Say how many lines in the records hold "processes". Nothing but the number should be given.
# # # #
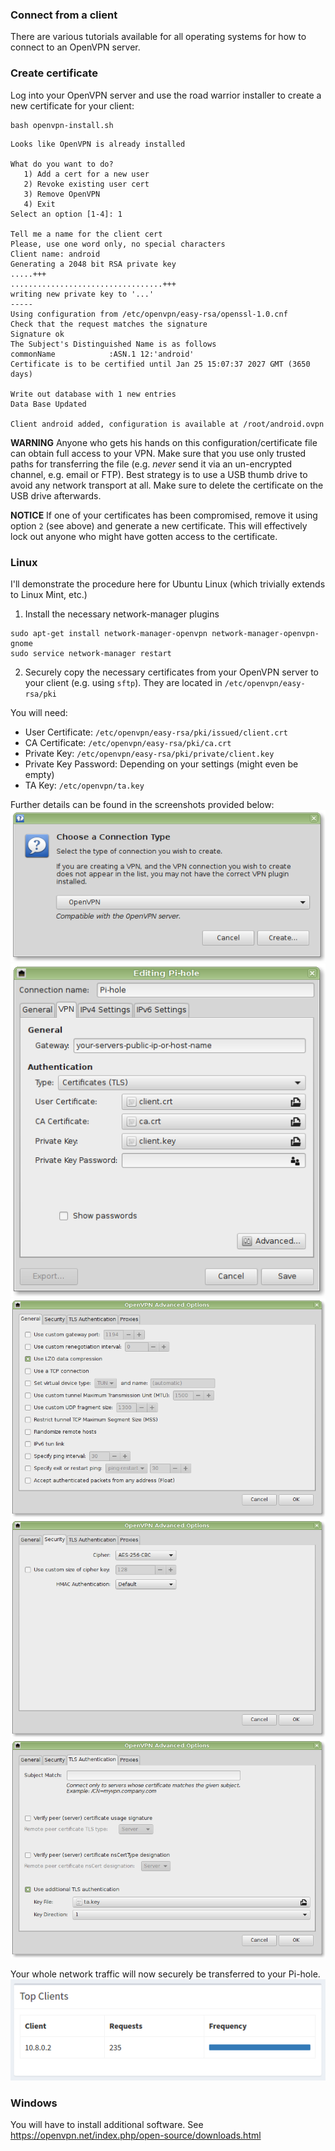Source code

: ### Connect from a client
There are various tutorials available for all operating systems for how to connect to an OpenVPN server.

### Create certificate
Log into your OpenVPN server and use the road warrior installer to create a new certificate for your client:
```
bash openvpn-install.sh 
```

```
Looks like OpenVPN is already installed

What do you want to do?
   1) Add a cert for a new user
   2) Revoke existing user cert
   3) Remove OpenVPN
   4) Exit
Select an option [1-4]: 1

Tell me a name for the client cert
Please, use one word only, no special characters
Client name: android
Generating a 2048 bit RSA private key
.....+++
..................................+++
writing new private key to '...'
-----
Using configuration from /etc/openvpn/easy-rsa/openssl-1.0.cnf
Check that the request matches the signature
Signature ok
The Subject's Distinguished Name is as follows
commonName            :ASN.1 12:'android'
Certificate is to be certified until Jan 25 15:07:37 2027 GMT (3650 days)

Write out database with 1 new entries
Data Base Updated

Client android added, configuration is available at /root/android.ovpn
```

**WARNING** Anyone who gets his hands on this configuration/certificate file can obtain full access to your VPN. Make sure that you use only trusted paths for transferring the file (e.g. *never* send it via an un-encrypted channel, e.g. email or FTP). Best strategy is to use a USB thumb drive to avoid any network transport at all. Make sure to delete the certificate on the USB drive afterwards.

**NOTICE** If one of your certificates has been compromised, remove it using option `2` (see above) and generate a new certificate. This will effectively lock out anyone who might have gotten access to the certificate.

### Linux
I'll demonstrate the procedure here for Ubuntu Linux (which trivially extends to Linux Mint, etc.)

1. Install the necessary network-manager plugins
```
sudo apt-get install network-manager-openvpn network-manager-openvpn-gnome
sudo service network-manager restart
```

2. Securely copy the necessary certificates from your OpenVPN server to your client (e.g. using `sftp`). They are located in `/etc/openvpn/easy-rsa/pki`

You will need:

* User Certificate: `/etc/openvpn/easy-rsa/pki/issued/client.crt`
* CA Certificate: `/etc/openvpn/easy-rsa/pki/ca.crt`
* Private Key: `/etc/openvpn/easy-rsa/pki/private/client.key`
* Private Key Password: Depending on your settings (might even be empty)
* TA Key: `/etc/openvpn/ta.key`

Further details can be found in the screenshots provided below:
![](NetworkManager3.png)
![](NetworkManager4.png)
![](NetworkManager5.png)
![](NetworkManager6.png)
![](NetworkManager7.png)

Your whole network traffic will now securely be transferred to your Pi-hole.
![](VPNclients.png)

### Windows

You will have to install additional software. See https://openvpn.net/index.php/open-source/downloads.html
# # # #
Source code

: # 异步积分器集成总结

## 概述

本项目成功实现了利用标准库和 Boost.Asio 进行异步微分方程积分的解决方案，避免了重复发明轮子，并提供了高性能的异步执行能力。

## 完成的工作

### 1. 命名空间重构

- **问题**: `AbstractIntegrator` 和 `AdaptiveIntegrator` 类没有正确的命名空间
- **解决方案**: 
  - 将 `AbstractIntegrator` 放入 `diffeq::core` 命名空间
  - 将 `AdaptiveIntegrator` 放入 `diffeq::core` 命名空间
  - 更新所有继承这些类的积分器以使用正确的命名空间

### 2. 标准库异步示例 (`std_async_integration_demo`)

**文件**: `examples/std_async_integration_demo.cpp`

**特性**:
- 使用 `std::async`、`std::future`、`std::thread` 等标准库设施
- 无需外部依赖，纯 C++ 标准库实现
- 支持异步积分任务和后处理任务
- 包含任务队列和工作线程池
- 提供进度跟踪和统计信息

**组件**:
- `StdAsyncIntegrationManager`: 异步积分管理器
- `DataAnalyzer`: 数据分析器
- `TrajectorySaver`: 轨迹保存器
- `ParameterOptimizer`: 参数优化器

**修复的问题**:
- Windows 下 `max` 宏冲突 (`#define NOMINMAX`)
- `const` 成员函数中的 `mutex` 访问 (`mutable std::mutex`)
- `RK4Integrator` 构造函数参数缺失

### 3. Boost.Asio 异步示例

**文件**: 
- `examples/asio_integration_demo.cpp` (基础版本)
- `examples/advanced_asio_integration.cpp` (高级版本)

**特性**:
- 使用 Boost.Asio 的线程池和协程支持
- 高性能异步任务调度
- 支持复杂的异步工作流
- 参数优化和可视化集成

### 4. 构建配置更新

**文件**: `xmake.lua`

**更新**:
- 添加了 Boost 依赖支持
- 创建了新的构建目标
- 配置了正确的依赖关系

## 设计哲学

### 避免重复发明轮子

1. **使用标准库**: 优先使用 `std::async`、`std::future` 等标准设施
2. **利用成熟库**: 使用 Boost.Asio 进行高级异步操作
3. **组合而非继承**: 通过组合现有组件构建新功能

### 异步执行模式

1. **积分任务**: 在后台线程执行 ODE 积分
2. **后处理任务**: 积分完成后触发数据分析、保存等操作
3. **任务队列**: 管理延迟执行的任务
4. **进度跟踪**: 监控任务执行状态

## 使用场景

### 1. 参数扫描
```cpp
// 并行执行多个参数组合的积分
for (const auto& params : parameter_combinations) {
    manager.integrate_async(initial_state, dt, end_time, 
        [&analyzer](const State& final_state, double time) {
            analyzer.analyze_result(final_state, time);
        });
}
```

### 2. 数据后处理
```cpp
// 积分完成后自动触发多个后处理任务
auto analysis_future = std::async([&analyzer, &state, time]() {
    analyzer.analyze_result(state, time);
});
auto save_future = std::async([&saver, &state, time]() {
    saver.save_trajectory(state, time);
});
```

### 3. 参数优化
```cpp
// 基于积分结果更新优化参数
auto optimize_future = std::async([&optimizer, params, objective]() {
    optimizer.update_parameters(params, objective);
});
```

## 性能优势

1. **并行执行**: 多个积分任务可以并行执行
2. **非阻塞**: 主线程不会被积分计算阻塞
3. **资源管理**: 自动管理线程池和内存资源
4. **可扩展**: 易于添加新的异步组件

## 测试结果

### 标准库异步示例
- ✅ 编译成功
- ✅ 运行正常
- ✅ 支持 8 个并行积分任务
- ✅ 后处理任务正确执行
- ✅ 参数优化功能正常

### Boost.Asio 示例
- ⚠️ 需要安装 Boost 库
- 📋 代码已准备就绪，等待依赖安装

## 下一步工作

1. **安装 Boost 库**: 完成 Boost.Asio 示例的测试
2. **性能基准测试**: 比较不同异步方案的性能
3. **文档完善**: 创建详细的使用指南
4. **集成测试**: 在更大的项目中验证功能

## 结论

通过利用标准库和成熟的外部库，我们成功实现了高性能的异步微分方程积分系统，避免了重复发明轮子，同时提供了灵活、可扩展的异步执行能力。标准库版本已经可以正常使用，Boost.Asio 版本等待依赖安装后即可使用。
# # # #
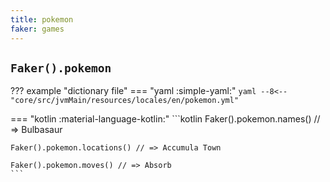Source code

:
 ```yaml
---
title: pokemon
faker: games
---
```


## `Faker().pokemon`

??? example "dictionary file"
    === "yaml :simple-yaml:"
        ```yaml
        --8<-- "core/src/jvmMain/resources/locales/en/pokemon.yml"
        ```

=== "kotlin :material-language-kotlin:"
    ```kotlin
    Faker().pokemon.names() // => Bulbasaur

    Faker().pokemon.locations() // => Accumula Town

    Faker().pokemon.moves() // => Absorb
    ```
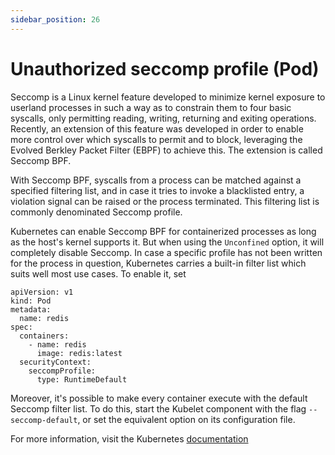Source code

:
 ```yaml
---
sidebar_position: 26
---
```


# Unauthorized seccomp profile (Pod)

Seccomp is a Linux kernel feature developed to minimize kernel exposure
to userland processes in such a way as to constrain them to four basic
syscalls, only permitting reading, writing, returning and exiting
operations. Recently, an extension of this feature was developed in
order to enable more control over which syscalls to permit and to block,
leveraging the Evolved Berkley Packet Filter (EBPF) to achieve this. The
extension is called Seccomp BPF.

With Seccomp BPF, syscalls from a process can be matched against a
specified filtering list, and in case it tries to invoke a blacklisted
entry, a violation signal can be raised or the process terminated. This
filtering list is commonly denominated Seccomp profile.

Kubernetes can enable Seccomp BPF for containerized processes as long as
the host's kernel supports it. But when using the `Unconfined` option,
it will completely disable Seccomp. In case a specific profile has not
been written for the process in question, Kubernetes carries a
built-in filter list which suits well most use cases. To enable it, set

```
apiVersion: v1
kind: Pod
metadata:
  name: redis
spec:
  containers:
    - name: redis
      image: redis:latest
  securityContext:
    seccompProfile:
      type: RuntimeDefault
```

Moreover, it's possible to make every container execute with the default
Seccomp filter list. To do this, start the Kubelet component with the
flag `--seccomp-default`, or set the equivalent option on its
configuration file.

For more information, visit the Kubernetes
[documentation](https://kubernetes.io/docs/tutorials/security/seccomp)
# # # #
■ ANSWER SPACE ■
2